Figure 6: CCL2, CCL3 and CCL14 stimulate human MΦ proliferation and intracellular signaling. A. nMΦ or mMΦ were generated as described in the Methods. The cells were then cultured in vitro in the presence of each of the chemokine neutralizing antibodies (αCCL3, αCCL14 and αCCL2, at a final concentration of 10 µg/ml each), and their combination (MIX). An equal amount of IgG was used as control. Cell proliferation at different time points was examined by MTS. B. nMΦs were cultured for 3 days in the presence of each of the recombinant chemokines (final concentration of 1 µg/ml) or their combination (MIX). mMΦs cultured in medium alone were used as a positive control. Cell proliferation at different time points was determined by MTS assay. C. Western blot showing the levels of p27Kip1 and cyclin D1 in nMΦs and mMΦs from 2 healthy donors (Do1 and Do2). D. Western blot showing the levels of p27Kip1 and cyclin D1 in nMΦs and mMΦs. mMΦs were generated in coculture with MM cells in transwells in the absence (CTR) or presence of control IgG or a combination of the chemokine neutralizing antibodies (MIX). E. Western blot showing the levels of different kinases, IL-6, c-myc, cyclin D1, and p27Kip1 in nMΦs in overnight cultures in medium or with addition of each of the chemokines CCL2, CCL14, or CCL3 individually or all three combined (MIX). mMΦs were used as a positive control.
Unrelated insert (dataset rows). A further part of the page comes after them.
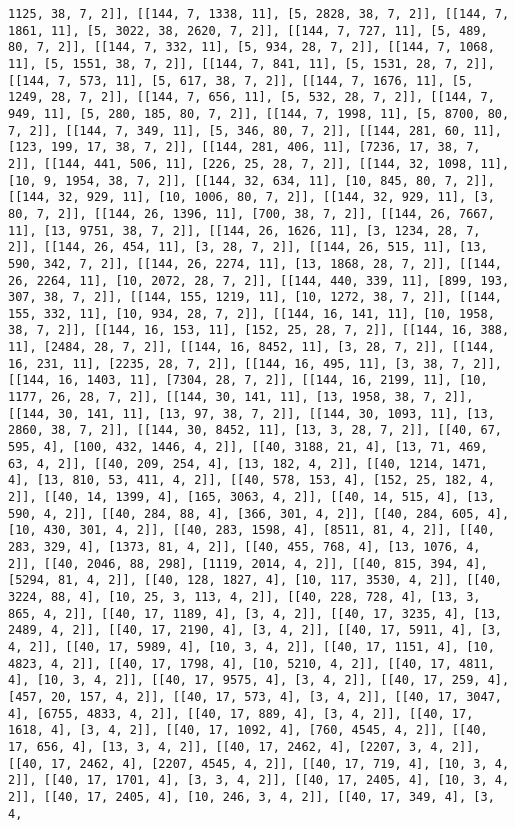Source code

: \documentclass[12pt,fleqn]{article}\usepackage{../../common}
\begin{document}
\begin{verbatim}
1125, 38, 7, 2]], [[144, 7, 1338, 11], [5, 2828, 38, 7, 2]], [[144, 7, 1861, 11], [5, 3022, 38, 2620, 7, 2]], [[144, 7, 727, 11], [5, 489, 80, 7, 2]], [[144, 7, 332, 11], [5, 934, 28, 7, 2]], [[144, 7, 1068, 11], [5, 1551, 38, 7, 2]], [[144, 7, 841, 11], [5, 1531, 28, 7, 2]], [[144, 7, 573, 11], [5, 617, 38, 7, 2]], [[144, 7, 1676, 11], [5, 1249, 28, 7, 2]], [[144, 7, 656, 11], [5, 532, 28, 7, 2]], [[144, 7, 949, 11], [5, 280, 185, 80, 7, 2]], [[144, 7, 1998, 11], [5, 8700, 80, 7, 2]], [[144, 7, 349, 11], [5, 346, 80, 7, 2]], [[144, 281, 60, 11], [123, 199, 17, 38, 7, 2]], [[144, 281, 406, 11], [7236, 17, 38, 7, 2]], [[144, 441, 506, 11], [226, 25, 28, 7, 2]], [[144, 32, 1098, 11], [10, 9, 1954, 38, 7, 2]], [[144, 32, 634, 11], [10, 845, 80, 7, 2]], [[144, 32, 929, 11], [10, 1006, 80, 7, 2]], [[144, 32, 929, 11], [3, 80, 7, 2]], [[144, 26, 1396, 11], [700, 38, 7, 2]], [[144, 26, 7667, 11], [13, 9751, 38, 7, 2]], [[144, 26, 1626, 11], [3, 1234, 28, 7, 2]], [[144, 26, 454, 11], [3, 28, 7, 2]], [[144, 26, 515, 11], [13, 590, 342, 7, 2]], [[144, 26, 2274, 11], [13, 1868, 28, 7, 2]], [[144, 26, 2264, 11], [10, 2072, 28, 7, 2]], [[144, 440, 339, 11], [899, 193, 307, 38, 7, 2]], [[144, 155, 1219, 11], [10, 1272, 38, 7, 2]], [[144, 155, 332, 11], [10, 934, 28, 7, 2]], [[144, 16, 141, 11], [10, 1958, 38, 7, 2]], [[144, 16, 153, 11], [152, 25, 28, 7, 2]], [[144, 16, 388, 11], [2484, 28, 7, 2]], [[144, 16, 8452, 11], [3, 28, 7, 2]], [[144, 16, 231, 11], [2235, 28, 7, 2]], [[144, 16, 495, 11], [3, 38, 7, 2]], [[144, 16, 1403, 11], [7304, 28, 7, 2]], [[144, 16, 2199, 11], [10, 1177, 26, 28, 7, 2]], [[144, 30, 141, 11], [13, 1958, 38, 7, 2]], [[144, 30, 141, 11], [13, 97, 38, 7, 2]], [[144, 30, 1093, 11], [13, 2860, 38, 7, 2]], [[144, 30, 8452, 11], [13, 3, 28, 7, 2]], [[40, 67, 595, 4], [100, 432, 1446, 4, 2]], [[40, 3188, 21, 4], [13, 71, 469, 63, 4, 2]], [[40, 209, 254, 4], [13, 182, 4, 2]], [[40, 1214, 1471, 4], [13, 810, 53, 411, 4, 2]], [[40, 578, 153, 4], [152, 25, 182, 4, 2]], [[40, 14, 1399, 4], [165, 3063, 4, 2]], [[40, 14, 515, 4], [13, 590, 4, 2]], [[40, 284, 88, 4], [366, 301, 4, 2]], [[40, 284, 605, 4], [10, 430, 301, 4, 2]], [[40, 283, 1598, 4], [8511, 81, 4, 2]], [[40, 283, 329, 4], [1373, 81, 4, 2]], [[40, 455, 768, 4], [13, 1076, 4, 2]], [[40, 2046, 88, 298], [1119, 2014, 4, 2]], [[40, 815, 394, 4], [5294, 81, 4, 2]], [[40, 128, 1827, 4], [10, 117, 3530, 4, 2]], [[40, 3224, 88, 4], [10, 25, 3, 113, 4, 2]], [[40, 228, 728, 4], [13, 3, 865, 4, 2]], [[40, 17, 1189, 4], [3, 4, 2]], [[40, 17, 3235, 4], [13, 2489, 4, 2]], [[40, 17, 2190, 4], [3, 4, 2]], [[40, 17, 5911, 4], [3, 4, 2]], [[40, 17, 5989, 4], [10, 3, 4, 2]], [[40, 17, 1151, 4], [10, 4823, 4, 2]], [[40, 17, 1798, 4], [10, 5210, 4, 2]], [[40, 17, 4811, 4], [10, 3, 4, 2]], [[40, 17, 9575, 4], [3, 4, 2]], [[40, 17, 259, 4], [457, 20, 157, 4, 2]], [[40, 17, 573, 4], [3, 4, 2]], [[40, 17, 3047, 4], [6755, 4833, 4, 2]], [[40, 17, 889, 4], [3, 4, 2]], [[40, 17, 1618, 4], [3, 4, 2]], [[40, 17, 1092, 4], [760, 4545, 4, 2]], [[40, 17, 656, 4], [13, 3, 4, 2]], [[40, 17, 2462, 4], [2207, 3, 4, 2]], [[40, 17, 2462, 4], [2207, 4545, 4, 2]], [[40, 17, 719, 4], [10, 3, 4, 2]], [[40, 17, 1701, 4], [3, 3, 4, 2]], [[40, 17, 2405, 4], [10, 3, 4, 2]], [[40, 17, 2405, 4], [10, 246, 3, 4, 2]], [[40, 17, 349, 4], [3, 4, 
\end{verbatim}
\end{document}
F. Proliferative response of mMΦs in medium alone (CTR) or in the presence of the PI3K-Akt inhibitor LY294002 (LY; 50 μM) or Erk1/2 inhibitor U0126 (UO; 2 μM). *p < 0.05, **p < 0.01.
Discussion
MΦs are major tumor-infiltrating myeloid cells. As an abnormally differentiated cell type induced by both intrinsic and extrinsic stimuli, TAMs have tumor-promoting phenotype as they activate tumor angiogenesis, cancer cell proliferation, immune-suppression [14], cancel cell survival, and metastasis [6]. The abundance of TAMs usually indicates poor prognosis in various human cancers [6]. The origin of TAMs has been widely investigated in different human cancers. Although the prevailing hypothesis regarding tissue MΦ origination has been questioned recently, it is still widely accepted that TAMs originate from circulating MOs via chemoattraction into the tumor bed by chemokines that are secreted by tumor cells and/or tumor stroma [10, 15]. To investigate which chemokines regulate MO/MΦ infiltration in MM BM, we examined expression of different chemokines in MM BM aspirates. Three chemokines that attract MOs and MΦs, CCL3, CCL14, and CCL2, were overexpressed in MM BM as compared with normal BM, most likely secreted by both MM cells and MM BMSCs. Importantly, we found that CCL3 and CCL14 levels in MM patient BM plasma positively correlated with the number of patient BM MΦs. In vitro and in vivo studies suggested that CCL3, CCL14 and CCL2 could promote MO chemotactic migration into MM BM.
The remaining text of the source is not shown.